We have to know that an equation that is involving the relationship between the pressure, volume, temperature, and amount of real gases is known as van der Waal’s equation of gases.

Complete step by step answer:
We can say the equation is fundamentally a modified version of the Ideal Gas Law that describes that gas contains point masses which undergo elastic collisions perfectly.
This equation can be obtained by assuming a real gas and 'changing ' it to an ideal gas.
Volume correction:
We know that for an ideal gas $PV = nRT$
Now in a real gas, we cannot ignore the molecular volume and thus let us consider that 'b' is the volume excluded (out of the volume of container) for the moving gas molecules per mole of a gas.
So, because of n moles of a gas the volume excluded would be taken as $nb$ , a real gas present in a container of volume V has only available volume of $\left( {V - nb} \right)$ and this could be thought of as an ideal gas present in container of volume $\left( {V - nb} \right)$ .
Therefore, the ideal volume is given as,
${V_i} = V - nb$
Pressure correction:
Let us consider that the real gas exerts a pressure P. The molecules which exert the force on the container would get attracted by molecules present on the immediate layer that are assumed not to be exerting pressure.
It could be seen that the pressure exerted by the real gas will be less than the pressure exerted by an ideal gas.

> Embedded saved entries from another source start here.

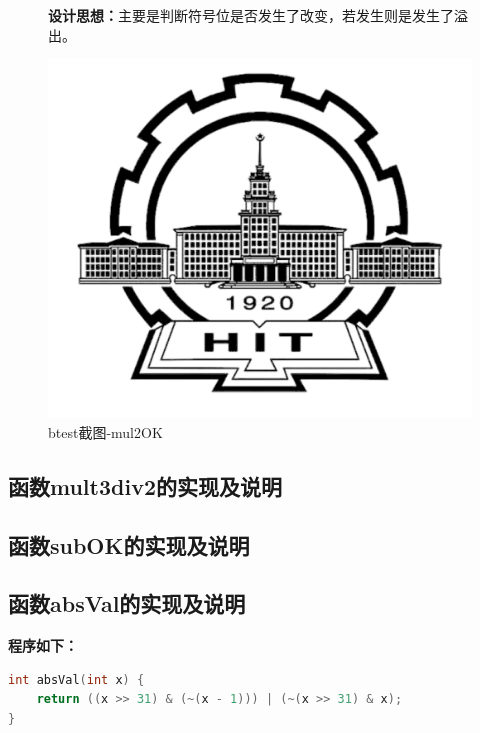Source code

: \begin{figure}[H]
\begin{minipage}[c]{0.5\linewidth}
\textbf{设计思想：}主要是判断符号位是否发生了改变，若发生则是发生了溢出。
\end{minipage}
\begin{minipage}[c]{0.4\linewidth}
\centering
\includegraphics[width=0.9\linewidth]{figures/HIT}
\caption{btest截图-mul2OK}
\label{fig:mul2OK}
\end{minipage}
\end{figure}

\subsection{函数mult3div2的实现及说明}
\subsection{函数subOK的实现及说明}
\subsection{函数absVal的实现及说明}
\textbf{程序如下：}

\begin{lstlisting}[language = c]
int absVal(int x) {
	return ((x >> 31) & (~(x - 1))) | (~(x >> 31) & x);
}
\end{lstlisting}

The real gas experiences attractions by its molecules in the opposite direction. Thus, if a real gas exerts a pressure P, then an ideal gas will exert a pressure equal to $P + p$ (p represents the pressure lost by the gas molecules because of attractions).
This small pressure p will be directly proportional to the extent of attraction present between the molecules that are striking the container wall and the molecules that are attracting these.
Thus, $p\alpha \dfrac{n}{v}$ (Concentration of molecules that are striking the walls of container)
$P\alpha \dfrac{n}{v}$ (Concentration of molecules that are attracting these molecules) $\to p\alpha \dfrac{{{n^2}}}{{{v^2}}}$
So we can write that,
$P = a\dfrac{{{n^2}}}{{{v^2}}}$
Here, the proportionality constant that depends on gas nature is represented as “a”.
The increased attractions between the molecules of gas is reflected by the higher value of “a”.
So, the ideal pressure is written as,
${P_i} = P + \dfrac{{a{n^2}}}{{{v^2}}}$
Here n represents the moles of real gas.
V=volume of the gas
The proportionality constant that depends on gas nature is represented as “a”.
We can substitute the values of ideal volume and ideal pressure in ideal gas equation, the modified equation is written as,
$\left( {P + a\dfrac{{{n^2}}}{{{V^2}}}} \right)\left( {v - nb} \right) = nRT$
Here the pressure is represented by P.
The molar volume is represented by V.
The temperature of the given sample of the gas is written by T.
The gas constant is R.
van Der waal’s constant is represented by a and b.
n represents the moles of the gas.
We can see in the van der Waal’s equation of gases, we can modify the kinetic equation for gas with respect to the actual volume of the gas and pressure of the molecules.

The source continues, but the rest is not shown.